Possiamo paragonarlo a un lavoro di alta sartoria. Precisione e cura nei minimi dettagli e allo stesso tempo una grande capacità di ascolto nei confronti del committente. Le teche e il loro interno dovevano essere progettati per contenere reperti minuscoli ma anche monumenti di notevoli dimensioni. L’installazione in loco da parte dei nostri tecnici è stata preceduta da un collaudo nei nostri laboratori che ha consentito di studiare in modo accurato l’aspetto illuminotecnico e testare ogni singola vetrina.
Un incarico quasi faraonico…
Sì, ha richiesto molto tempo anche per l’elevato numero delle teche, tutte diverse per forma e dimensioni. Alcune addirittura gigantesche, come quelle destinate alle cinque bighe dorate con le quali il giovane Tutankhamon andava a caccia o si mostrava ai propri sudditi in tutta la sua magnificenza di faraone.
Quali sono le peculiarità di una teca e la sua aspettativa di vita?
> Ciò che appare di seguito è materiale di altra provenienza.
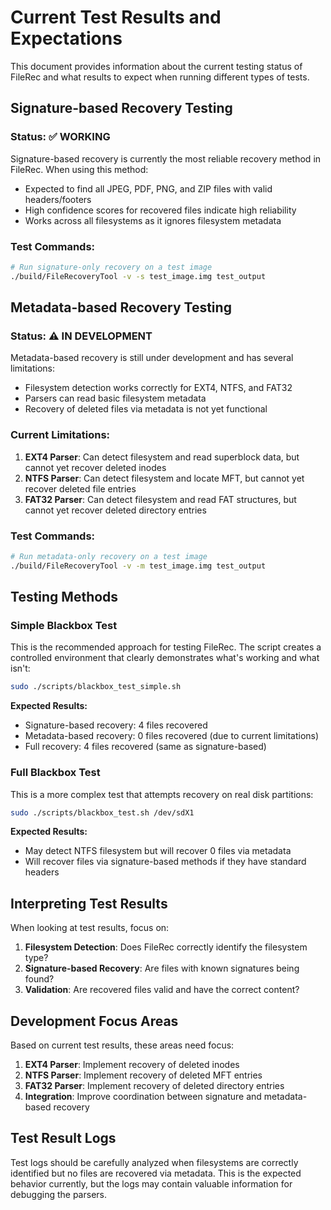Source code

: # Current Test Results and Expectations

This document provides information about the current testing status of FileRec and what results to expect when running different types of tests.

## Signature-based Recovery Testing

### Status: ✅ WORKING

Signature-based recovery is currently the most reliable recovery method in FileRec. When using this method:

- Expected to find all JPEG, PDF, PNG, and ZIP files with valid headers/footers
- High confidence scores for recovered files indicate high reliability
- Works across all filesystems as it ignores filesystem metadata

### Test Commands:

```bash
# Run signature-only recovery on a test image
./build/FileRecoveryTool -v -s test_image.img test_output
```

## Metadata-based Recovery Testing

### Status: ⚠️ IN DEVELOPMENT

Metadata-based recovery is still under development and has several limitations:

- Filesystem detection works correctly for EXT4, NTFS, and FAT32
- Parsers can read basic filesystem metadata
- Recovery of deleted files via metadata is not yet functional

### Current Limitations:

1. **EXT4 Parser**: Can detect filesystem and read superblock data, but cannot yet recover deleted inodes
2. **NTFS Parser**: Can detect filesystem and locate MFT, but cannot yet recover deleted file entries
3. **FAT32 Parser**: Can detect filesystem and read FAT structures, but cannot yet recover deleted directory entries

### Test Commands:

```bash
# Run metadata-only recovery on a test image
./build/FileRecoveryTool -v -m test_image.img test_output
```

## Testing Methods

### Simple Blackbox Test

This is the recommended approach for testing FileRec. The script creates a controlled environment that clearly demonstrates what's working and what isn't:

```bash
sudo ./scripts/blackbox_test_simple.sh
```

**Expected Results:**
- Signature-based recovery: 4 files recovered
- Metadata-based recovery: 0 files recovered (due to current limitations)
- Full recovery: 4 files recovered (same as signature-based)

### Full Blackbox Test

This is a more complex test that attempts recovery on real disk partitions:

```bash
sudo ./scripts/blackbox_test.sh /dev/sdX1
```

**Expected Results:**
- May detect NTFS filesystem but will recover 0 files via metadata
- Will recover files via signature-based methods if they have standard headers

## Interpreting Test Results

When looking at test results, focus on:

1. **Filesystem Detection**: Does FileRec correctly identify the filesystem type?
2. **Signature-based Recovery**: Are files with known signatures being found?
3. **Validation**: Are recovered files valid and have the correct content?

## Development Focus Areas

Based on current test results, these areas need focus:

1. **EXT4 Parser**: Implement recovery of deleted inodes
2. **NTFS Parser**: Implement recovery of deleted MFT entries
3. **FAT32 Parser**: Implement recovery of deleted directory entries
4. **Integration**: Improve coordination between signature and metadata-based recovery

## Test Result Logs

Test logs should be carefully analyzed when filesystems are correctly identified but no files are recovered via metadata. This is the expected behavior currently, but the logs may contain valuable information for debugging the parsers.
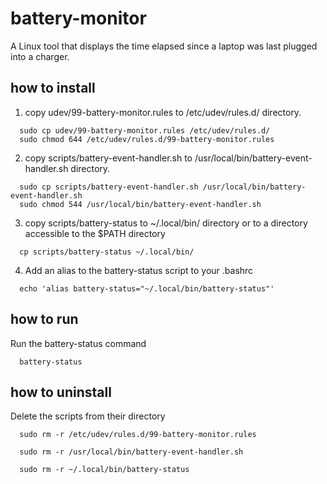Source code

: # battery-monitor
A Linux tool that displays the time elapsed since a laptop was last plugged into a charger.


## how to install

1. copy udev/99-battery-monitor.rules to /etc/udev/rules.d/ directory.
```
  sudo cp udev/99-battery-monitor.rules /etc/udev/rules.d/
  sudo chmod 644 /etc/udev/rules.d/99-battery-monitor.rules
```

2. copy scripts/battery-event-handler.sh to /usr/local/bin/battery-event-handler.sh directory.
```
  sudo cp scripts/battery-event-handler.sh /usr/local/bin/battery-event-handler.sh
  sudo chmod 544 /usr/local/bin/battery-event-handler.sh
```

3. copy scripts/battery-status to ~/.local/bin/ directory or to a directory accessible to the $PATH directory
```
  cp scripts/battery-status ~/.local/bin/
```
4. Add an alias to the battery-status script to your .bashrc
```
  echo 'alias battery-status="~/.local/bin/battery-status"'
```

## how to run 
Run the battery-status command
```
  battery-status 
```

## how to uninstall
 Delete the scripts from their directory

```
  sudo rm -r /etc/udev/rules.d/99-battery-monitor.rules

  sudo rm -r /usr/local/bin/battery-event-handler.sh

  sudo rm -r ~/.local/bin/battery-status
```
In funzione della grandissima varietà di oggetti e di materiali da conservare, alcuni dei quali fragilissimi come nel caso del Gem, abbiamo realizzato teche a elevatissima tenuta, con vetri antiriflesso e talmente trasparenti da risultare quasi invisibili. L’illuminazione è a led con flusso di luce controllabile e regolabile in funzione dell’oggetto e dell’effetto che si intende ottenere. Come a teatro, la luce è parte integrante della messa in scena. All’interno della teca è stato creato un microclima con controllo passivo dell’umidità relativa. Centraline molto tecnologiche rendono possibile la rilevazione di qualsiasi minima variazione. Una vetrina ha un’aspettativa di vita di circa 25-30 anni.
Qual è l’oggetto più fragile di cui vi siete presi cura?
È un oggetto davvero speciale, sorprende ancora oggi come possa avere attraversato i secoli quasi intatto. Sto parlando del ventaglio cerimoniale di Tutankhamon in piume di struzzo e manico in avorio, materiali delicatissimi e difficilissimi da conservare. Per il ventaglio è stata realizzata una teca nella teca al cui interno viene introdotto azoto in grado di eliminare completamente l’ossigeno.
Com’è stato lavorare a stretto contatto con gli egiziani?
È stata un’esperienza unica e bellissima. C’è stata una grande sinergia con i responsabili del progetto, in mano a una joint venture costituita dalla società di costruzione belga Besix e dall’egiziana Orascom. Aggiungo che finora non era mai capitato di avere un presidio di cantiere con vista sulle piramidi!
Momenti critici?
Il periodo del Covid-19 è stato complicato, ma c’è stata un’efficace gestione dell’emergenza con la collaborazione di tutti.
A quale progetto state lavorando?
A Oslo siamo coinvolti nell’allestimento del nuovo e spettacolare Museo dell’Era vichinga, la cui inaugurazione è prevista nel 2027, e nel quale saranno trasportate le imbarcazioni e la collezione del Museo delle Navi vichinghe, chiuso definitivamente.